Mass data fragmentation didn’t begin yesterday, and in fact has become more and more of a critical challenge over an extended period of time. Such a complex problem requires an authentic platform that is built from the ground up to not only bring these data silos together, but to make backup data and applications more productive—again—all from a single pane of glass. As you look to solve your mass data fragmentation challenges, we thought it would be helpful to provide a list of the top 10 questions you should ask vendors as you evaluate their claims of a hyperconverged secondary storage solution for your data.
- Resiliency – Starting from the infrastructure layer that continues to be ignored for secondary workloads. Resiliency is one of the most important aspects in organizations that run 24 x 7 operations. A failure in backup because of a failed node or backup/master server could mean a missed SLA and that increases risks for the business exponentially. Other workloads like test/dev, analytics, file/object etc. are even more sensitive to failure. Start by asking – is the solution resilient and highly available? Will any failure in the cluster/solution result in a failed backup or a secondary workload?

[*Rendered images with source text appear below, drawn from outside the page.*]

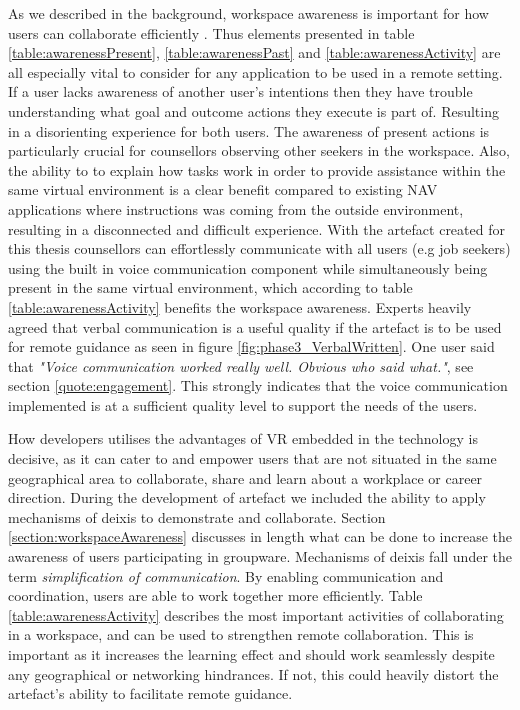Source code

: As we described in the background, workspace awareness is important for how users can collaborate efficiently \cite{gutwin1996workspace}. Thus elements presented in table \ref{table:awarenessPresent}, \ref{table:awarenessPast}  and \ref{table:awarenessActivity} are all especially vital to consider for any application to be used in a remote setting. If a user lacks awareness of another user's intentions then they have trouble understanding what goal and outcome actions they execute is part of. Resulting in a disorienting experience for both users. The awareness of present actions is particularly crucial for counsellors observing other seekers in the workspace. Also, the ability to to explain how tasks work in order to provide assistance within the same virtual environment is a clear benefit compared to existing NAV applications where instructions was coming from the outside environment, resulting in a disconnected and difficult experience. With the artefact created for this thesis counsellors can effortlessly communicate with all users (e.g job seekers) using the built in voice communication component while simultaneously being present in the same virtual environment, which according to table \ref{table:awarenessActivity} benefits the workspace awareness. Experts heavily agreed that verbal communication is a useful quality if the artefact is to be used for remote guidance as seen in figure \ref{fig:phase3_VerbalWritten}. One user said that \textit{"Voice communication worked really well. Obvious who said what."}, see section \ref{quote:engagement}. This strongly indicates that the voice communication implemented is at a sufficient quality level to support the needs of the users.






How developers utilises the advantages of VR embedded in the technology is decisive, as it can cater to and empower users that are not situated in the same geographical area to collaborate, share and learn about a workplace or career direction. During the development of artefact we included the ability to apply mechanisms of deixis to demonstrate and collaborate. Section \ref{section:workspaceAwareness} discusses in length what can be done to increase the awareness of users participating in groupware. Mechanisms of deixis fall under the term \textit{simplification of communication}. By enabling communication and coordination, users are able to work together more efficiently. Table \ref{table:awarenessActivity} describes the most important activities of collaborating in a workspace, and can be used to strengthen remote collaboration. This is important as it increases the learning effect \cite{stahl2006computer} and should work seamlessly despite any geographical or networking hindrances. If not, this could heavily distort the artefact's ability to facilitate remote guidance.


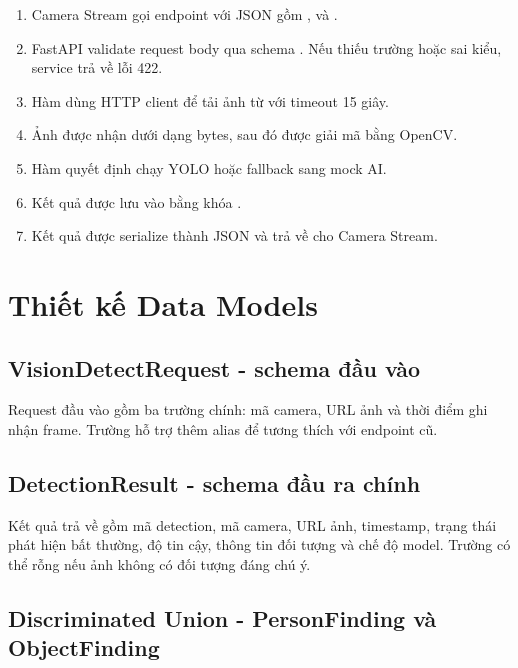 \begin{enumerate}
    \item Camera Stream gọi endpoint  với JSON gồm ,  và .
    \item FastAPI validate request body qua schema . Nếu thiếu trường hoặc sai kiểu, service trả về lỗi 422.
    \item Hàm  dùng HTTP client để tải ảnh từ  với timeout 15 giây.
    \item Ảnh được nhận dưới dạng bytes, sau đó được giải mã bằng OpenCV.
    \item Hàm  quyết định chạy YOLO hoặc fallback sang mock AI.
    \item Kết quả  được lưu vào  bằng khóa .
    \item Kết quả được serialize thành JSON và trả về cho Camera Stream.
\end{enumerate}

\section{Thiết kế Data Models}

\subsection{VisionDetectRequest - schema đầu vào}

Request đầu vào gồm ba trường chính: mã camera, URL ảnh và thời điểm ghi nhận frame. Trường  hỗ trợ thêm alias  để tương thích với endpoint cũ.

\subsection{DetectionResult - schema đầu ra chính}

Kết quả trả về gồm mã detection, mã camera, URL ảnh, timestamp, trạng thái phát hiện bất thường, độ tin cậy, thông tin đối tượng và chế độ model. Trường  có thể rỗng nếu ảnh không có đối tượng đáng chú ý.

\subsection{Discriminated Union - PersonFinding và ObjectFinding}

- Deduplication – As you consolidate multiple (and different types) of secondary workloads on the platform, ask if the solution employs global, and variable-block (sliding-window) deduplication for maximizing space efficiency across many different workload types that are categorized as secondary? Or is it limited to a fixed block implementation? Or is it limited within a specific type of content?
- Indexing – For visibility, compliance, and ease of restore, does the solution natively (without requiring any external software) perform global indexing across use cases, such that it makes files and content inside files searchable across workloads, clusters and locations through a single UI?
- Snapshots and clones – Not all snapshots and clones are created equal. Does the solution have native data protection that works across heterogeneous systems? Does it have the necessary technology to perform unlimited snapshots? Are these snapshots fully hydrated or are they chain-based? Can these snapshots be used to instantly restore/clone many workloads or volumes of data simultaneously, or is the solution limited to perform these at a small scale?
- Scale – Does the vendor limit the scale discussion to how many nodes they can scale? Or do their snapshot, restores, deduplication, indexing etc. scale without limits and silos just as the number of nodes?
- Management – Manageability is a key challenge not only for fragmented solutions but also for hyperconverged solutions that have multiple components converged into a single GUI, which may end up making the GUI incomplete or unusable. Moreover, with the increasing use of automation in modern IT, every system needs to be programmable. Does the vendor employ an API-driven architecture and have a global, modern, and intuitive management interface which doesn’t sacrifice functionality for simplicity? Does this management use modern machine learning algorithms to eliminate management?
- Apps close to data – Many secondary use cases require copies of data to be provisioned for use. This can result in unnecessary data movement as well as wasted time and resources in creating the copies, exacerbating the mass data fragmentation problem. Does the solution allow bringing apps close to data by providing authorized access to clones of data in place?
- Cloud-native & Support for Modern workloads – Cloud is part of every CIO’s IT strategy, but it also is one of the greatest contributors to mass data fragmentation. Does the solution natively integrate with the leading cloud providers and provide a single platform that spans across on-premises and public cloud? Does it support backing up modern applications like NoSQL databases, distributed file systems and SaaS?
- Eliminating silos or creating silos? – Does the solution deliver the core functionalities (specified above) required for eliminating mass data fragmentation? Does it natively support modern applications like NoSQL databases, distributed file systems and cloud native applications? Or does it rely on other vendors?
- Modern world class support – While it is independent of the type of solution a vendor provides, customers should definitely check if the vendor provides a scalable support model driven by machine learning with a high NPS score.
As you embark on your journey to get data proliferation under control, the above questions will help you find the right solution to solve mass data fragmentation in your data center.